Problem details – In this material, which lines include the string "filed"? Show them.

Provided entries –
····················

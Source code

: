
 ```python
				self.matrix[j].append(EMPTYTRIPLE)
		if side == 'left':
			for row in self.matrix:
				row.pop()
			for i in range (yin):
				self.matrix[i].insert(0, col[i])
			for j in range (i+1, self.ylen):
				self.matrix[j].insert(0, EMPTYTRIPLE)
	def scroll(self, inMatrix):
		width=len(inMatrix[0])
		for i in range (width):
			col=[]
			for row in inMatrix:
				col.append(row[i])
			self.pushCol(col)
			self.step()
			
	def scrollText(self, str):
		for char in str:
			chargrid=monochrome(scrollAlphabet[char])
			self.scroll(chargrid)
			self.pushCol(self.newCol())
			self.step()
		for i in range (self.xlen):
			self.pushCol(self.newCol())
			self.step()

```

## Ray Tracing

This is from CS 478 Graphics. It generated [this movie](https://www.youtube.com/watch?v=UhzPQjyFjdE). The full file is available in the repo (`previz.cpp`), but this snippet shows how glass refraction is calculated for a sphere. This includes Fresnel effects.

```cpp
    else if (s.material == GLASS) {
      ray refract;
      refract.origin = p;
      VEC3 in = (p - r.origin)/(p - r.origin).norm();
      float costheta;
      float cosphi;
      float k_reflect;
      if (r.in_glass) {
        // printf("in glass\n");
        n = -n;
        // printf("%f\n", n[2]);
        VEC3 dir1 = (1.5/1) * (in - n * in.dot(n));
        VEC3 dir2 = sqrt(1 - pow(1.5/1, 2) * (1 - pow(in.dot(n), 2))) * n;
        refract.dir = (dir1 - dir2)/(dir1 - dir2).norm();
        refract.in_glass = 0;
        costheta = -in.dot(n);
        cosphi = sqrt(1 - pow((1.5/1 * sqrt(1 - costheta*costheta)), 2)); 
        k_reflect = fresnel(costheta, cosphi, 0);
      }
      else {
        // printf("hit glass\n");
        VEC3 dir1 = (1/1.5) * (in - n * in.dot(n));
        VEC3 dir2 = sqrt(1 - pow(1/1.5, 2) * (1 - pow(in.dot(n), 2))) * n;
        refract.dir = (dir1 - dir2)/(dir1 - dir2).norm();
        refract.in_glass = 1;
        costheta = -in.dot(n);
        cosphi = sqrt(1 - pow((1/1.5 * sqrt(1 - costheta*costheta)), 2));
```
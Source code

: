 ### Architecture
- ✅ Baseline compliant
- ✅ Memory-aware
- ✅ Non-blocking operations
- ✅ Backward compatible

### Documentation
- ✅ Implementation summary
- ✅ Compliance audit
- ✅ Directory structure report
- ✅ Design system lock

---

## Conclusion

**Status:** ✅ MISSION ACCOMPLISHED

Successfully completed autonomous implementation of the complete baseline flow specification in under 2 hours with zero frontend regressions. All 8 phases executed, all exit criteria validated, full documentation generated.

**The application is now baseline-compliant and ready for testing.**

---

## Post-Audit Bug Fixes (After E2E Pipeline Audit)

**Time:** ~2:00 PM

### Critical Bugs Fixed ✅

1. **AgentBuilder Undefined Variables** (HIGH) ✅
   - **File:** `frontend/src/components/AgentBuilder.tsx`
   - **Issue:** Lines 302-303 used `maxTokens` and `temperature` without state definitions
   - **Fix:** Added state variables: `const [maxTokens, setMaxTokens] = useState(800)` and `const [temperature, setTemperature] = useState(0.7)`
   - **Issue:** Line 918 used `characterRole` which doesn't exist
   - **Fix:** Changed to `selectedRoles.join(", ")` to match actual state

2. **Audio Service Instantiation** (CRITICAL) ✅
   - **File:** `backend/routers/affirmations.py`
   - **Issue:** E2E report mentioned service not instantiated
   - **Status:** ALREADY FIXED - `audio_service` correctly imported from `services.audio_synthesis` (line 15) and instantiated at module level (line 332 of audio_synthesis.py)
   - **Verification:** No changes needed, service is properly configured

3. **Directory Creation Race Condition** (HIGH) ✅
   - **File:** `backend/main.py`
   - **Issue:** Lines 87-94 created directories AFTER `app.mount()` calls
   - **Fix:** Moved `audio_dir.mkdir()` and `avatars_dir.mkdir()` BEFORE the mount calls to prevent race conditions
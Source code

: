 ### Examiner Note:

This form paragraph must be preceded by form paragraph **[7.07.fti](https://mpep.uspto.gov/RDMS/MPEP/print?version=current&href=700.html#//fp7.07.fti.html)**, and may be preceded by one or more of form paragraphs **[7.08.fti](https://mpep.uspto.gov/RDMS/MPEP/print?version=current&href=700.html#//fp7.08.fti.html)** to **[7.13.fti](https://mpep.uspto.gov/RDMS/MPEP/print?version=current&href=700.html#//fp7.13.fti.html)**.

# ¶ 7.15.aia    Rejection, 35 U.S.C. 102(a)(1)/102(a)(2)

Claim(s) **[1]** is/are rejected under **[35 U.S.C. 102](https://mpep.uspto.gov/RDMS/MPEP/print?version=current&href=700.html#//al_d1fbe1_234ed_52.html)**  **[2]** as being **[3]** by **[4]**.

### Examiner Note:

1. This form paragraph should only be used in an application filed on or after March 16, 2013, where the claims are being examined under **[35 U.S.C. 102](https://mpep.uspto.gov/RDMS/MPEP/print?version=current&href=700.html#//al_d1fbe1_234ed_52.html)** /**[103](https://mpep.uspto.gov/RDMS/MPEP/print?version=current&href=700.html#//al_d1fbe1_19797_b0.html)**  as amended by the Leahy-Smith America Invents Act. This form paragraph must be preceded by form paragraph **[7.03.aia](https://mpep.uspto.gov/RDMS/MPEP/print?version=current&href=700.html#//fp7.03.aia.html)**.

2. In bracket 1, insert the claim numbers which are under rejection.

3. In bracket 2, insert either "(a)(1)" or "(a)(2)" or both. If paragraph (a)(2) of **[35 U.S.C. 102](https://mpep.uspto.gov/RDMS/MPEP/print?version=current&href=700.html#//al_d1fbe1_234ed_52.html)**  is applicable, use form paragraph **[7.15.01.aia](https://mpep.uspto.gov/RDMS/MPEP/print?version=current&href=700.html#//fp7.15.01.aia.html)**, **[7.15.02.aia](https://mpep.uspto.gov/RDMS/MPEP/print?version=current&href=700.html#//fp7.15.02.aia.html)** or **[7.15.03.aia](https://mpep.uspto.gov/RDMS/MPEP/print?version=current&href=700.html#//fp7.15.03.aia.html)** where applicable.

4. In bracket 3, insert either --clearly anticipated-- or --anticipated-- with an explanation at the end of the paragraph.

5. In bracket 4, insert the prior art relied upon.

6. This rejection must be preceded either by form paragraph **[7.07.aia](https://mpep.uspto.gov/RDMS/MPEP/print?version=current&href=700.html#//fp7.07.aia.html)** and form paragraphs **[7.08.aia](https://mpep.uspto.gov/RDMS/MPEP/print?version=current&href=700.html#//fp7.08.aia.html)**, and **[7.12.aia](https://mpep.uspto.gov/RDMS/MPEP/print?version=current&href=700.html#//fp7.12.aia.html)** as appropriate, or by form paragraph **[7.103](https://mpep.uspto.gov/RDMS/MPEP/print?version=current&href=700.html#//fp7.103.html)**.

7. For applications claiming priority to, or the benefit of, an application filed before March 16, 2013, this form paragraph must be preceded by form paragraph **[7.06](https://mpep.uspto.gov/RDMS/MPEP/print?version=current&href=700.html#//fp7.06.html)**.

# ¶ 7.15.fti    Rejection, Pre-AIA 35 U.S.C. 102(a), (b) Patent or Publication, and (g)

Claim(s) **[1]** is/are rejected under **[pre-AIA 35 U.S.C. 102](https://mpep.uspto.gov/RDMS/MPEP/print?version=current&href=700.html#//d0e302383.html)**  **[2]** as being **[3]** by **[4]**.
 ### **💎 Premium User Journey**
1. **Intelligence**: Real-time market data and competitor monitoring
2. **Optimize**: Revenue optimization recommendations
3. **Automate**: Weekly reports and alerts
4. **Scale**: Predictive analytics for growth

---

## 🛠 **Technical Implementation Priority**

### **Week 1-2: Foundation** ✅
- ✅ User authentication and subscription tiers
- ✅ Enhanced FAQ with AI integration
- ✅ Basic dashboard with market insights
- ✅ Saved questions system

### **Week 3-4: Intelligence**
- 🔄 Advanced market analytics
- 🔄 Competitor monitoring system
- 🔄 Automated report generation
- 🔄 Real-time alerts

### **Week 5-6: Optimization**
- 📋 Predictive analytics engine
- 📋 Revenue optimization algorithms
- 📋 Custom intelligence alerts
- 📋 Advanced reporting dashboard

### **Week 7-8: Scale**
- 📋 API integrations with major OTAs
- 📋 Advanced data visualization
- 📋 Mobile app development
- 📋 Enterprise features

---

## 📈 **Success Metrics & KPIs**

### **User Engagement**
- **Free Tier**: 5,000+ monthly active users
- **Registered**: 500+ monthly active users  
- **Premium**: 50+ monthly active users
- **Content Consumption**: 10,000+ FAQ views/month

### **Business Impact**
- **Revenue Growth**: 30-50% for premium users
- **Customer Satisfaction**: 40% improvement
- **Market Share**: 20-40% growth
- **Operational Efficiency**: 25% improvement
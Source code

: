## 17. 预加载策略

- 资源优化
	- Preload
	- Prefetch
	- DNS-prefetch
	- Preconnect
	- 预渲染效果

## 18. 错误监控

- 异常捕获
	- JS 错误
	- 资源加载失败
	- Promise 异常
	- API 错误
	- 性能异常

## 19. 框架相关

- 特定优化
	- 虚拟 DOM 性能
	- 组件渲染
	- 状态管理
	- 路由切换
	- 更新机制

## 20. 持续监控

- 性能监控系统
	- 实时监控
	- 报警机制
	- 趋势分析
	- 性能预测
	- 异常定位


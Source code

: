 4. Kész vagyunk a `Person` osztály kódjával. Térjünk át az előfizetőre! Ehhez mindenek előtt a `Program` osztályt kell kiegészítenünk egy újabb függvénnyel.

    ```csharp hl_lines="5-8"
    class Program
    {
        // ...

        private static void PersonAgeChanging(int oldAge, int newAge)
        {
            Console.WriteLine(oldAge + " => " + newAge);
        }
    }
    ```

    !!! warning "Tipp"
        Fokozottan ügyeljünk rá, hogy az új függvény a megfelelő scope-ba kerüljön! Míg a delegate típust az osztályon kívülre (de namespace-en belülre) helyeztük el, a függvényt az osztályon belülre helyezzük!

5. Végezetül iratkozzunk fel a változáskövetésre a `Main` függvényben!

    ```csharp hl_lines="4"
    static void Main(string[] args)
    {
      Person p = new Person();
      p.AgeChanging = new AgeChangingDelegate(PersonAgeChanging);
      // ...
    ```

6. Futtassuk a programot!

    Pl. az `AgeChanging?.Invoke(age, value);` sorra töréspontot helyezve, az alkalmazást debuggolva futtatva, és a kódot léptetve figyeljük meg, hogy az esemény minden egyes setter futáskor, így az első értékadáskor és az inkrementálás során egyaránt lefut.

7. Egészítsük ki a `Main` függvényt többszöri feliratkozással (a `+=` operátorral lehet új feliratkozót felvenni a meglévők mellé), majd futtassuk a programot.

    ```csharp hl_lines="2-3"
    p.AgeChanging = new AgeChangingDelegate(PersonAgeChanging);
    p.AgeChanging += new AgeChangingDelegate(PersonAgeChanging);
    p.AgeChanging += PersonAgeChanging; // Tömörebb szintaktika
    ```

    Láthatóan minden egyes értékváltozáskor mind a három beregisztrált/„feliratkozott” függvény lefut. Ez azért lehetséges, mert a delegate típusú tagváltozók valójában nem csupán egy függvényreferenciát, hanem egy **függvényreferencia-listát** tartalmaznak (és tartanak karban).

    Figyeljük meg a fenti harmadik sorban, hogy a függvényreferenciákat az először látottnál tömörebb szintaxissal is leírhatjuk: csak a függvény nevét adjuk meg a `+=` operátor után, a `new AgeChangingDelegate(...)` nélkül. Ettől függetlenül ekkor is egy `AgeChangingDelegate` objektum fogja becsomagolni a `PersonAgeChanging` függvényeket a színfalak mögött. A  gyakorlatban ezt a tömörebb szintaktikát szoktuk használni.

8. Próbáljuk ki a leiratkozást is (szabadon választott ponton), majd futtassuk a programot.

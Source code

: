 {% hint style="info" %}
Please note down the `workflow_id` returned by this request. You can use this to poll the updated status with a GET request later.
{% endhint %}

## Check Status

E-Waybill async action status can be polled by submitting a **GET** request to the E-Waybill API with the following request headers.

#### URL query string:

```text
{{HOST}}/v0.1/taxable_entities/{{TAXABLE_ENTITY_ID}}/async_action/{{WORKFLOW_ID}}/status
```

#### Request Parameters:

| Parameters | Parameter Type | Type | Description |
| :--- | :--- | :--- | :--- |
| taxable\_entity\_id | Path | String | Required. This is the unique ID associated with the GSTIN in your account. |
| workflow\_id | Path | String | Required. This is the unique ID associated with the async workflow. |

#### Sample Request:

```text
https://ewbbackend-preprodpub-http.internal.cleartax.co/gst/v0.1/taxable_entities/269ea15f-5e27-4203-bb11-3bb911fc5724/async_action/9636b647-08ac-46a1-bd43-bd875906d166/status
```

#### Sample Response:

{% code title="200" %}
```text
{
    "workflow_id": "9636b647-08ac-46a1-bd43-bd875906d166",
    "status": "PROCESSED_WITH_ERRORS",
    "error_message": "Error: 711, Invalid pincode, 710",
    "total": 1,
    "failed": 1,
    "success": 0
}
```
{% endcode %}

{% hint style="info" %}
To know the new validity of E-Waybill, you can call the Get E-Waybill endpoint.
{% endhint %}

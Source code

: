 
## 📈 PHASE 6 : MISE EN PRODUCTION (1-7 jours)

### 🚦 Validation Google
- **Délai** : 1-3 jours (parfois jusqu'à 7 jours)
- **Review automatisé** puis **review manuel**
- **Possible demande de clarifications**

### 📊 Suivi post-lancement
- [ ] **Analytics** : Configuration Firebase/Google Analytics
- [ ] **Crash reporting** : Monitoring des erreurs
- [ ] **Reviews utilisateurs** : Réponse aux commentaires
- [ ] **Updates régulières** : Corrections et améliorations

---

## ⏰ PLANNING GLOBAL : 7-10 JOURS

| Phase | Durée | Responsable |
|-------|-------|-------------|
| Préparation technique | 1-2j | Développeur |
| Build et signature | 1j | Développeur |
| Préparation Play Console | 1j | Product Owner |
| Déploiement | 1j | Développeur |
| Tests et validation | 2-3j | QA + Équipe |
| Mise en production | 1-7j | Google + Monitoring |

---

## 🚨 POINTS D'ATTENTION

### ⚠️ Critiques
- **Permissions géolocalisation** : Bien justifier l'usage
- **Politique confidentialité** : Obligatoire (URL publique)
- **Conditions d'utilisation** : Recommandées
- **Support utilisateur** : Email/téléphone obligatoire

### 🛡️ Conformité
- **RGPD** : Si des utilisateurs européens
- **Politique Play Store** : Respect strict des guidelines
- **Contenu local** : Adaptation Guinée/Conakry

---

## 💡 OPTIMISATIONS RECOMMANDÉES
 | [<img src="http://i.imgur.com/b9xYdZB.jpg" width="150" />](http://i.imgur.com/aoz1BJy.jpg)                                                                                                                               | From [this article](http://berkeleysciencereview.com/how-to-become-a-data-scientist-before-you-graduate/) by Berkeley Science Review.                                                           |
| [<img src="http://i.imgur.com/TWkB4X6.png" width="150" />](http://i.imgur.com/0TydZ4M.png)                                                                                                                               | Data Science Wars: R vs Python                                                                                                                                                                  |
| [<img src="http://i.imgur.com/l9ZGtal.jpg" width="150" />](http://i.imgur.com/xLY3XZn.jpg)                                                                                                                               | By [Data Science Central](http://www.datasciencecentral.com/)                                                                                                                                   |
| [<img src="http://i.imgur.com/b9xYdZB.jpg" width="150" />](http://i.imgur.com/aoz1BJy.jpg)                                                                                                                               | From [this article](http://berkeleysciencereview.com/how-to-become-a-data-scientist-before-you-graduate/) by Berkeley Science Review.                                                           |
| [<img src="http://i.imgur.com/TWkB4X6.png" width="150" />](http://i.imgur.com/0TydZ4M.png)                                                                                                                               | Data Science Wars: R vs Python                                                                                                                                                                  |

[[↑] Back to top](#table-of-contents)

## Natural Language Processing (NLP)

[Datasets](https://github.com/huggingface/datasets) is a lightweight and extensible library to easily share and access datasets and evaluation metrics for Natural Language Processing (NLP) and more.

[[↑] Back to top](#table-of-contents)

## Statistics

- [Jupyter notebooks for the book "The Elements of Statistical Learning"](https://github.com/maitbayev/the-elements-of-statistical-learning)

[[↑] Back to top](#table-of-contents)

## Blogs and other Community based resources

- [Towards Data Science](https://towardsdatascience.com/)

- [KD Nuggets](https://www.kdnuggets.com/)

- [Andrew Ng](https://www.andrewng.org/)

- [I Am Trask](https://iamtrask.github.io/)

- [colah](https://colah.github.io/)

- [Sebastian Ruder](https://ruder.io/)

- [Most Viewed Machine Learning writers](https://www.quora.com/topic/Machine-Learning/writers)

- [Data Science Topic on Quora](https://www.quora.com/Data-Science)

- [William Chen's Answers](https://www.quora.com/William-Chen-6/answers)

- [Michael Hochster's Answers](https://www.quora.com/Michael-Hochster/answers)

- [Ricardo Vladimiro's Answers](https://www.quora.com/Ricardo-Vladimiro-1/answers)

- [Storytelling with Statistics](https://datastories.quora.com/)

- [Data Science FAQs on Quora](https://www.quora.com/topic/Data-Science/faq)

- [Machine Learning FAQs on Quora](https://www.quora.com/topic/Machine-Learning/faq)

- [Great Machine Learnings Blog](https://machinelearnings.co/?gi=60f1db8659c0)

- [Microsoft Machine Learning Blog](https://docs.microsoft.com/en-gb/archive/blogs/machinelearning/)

····················

Finished task –
1. This form paragraph should only be used in an application filed on or after March 16, 2013, where the claims are being examined under **[35 U.S.C. 102](https://mpep.uspto.gov/RDMS/MPEP/print?version=current&href=700.html#//al_d1fbe1_234ed_52.html)** /**[103](https://mpep.uspto.gov/RDMS/MPEP/print?version=current&href=700.html#//al_d1fbe1_19797_b0.html)**  as amended by the Leahy-Smith America Invents Act. This form paragraph must be preceded by form paragraph **[7.03.aia](https://mpep.uspto.gov/RDMS/MPEP/print?version=current&href=700.html#//fp7.03.aia.html)**.
7. For applications claiming priority to, or the benefit of, an application filed before March 16, 2013, this form paragraph must be preceded by form paragraph **[7.06](https://mpep.uspto.gov/RDMS/MPEP/print?version=current&href=700.html#//fp7.06.html)**.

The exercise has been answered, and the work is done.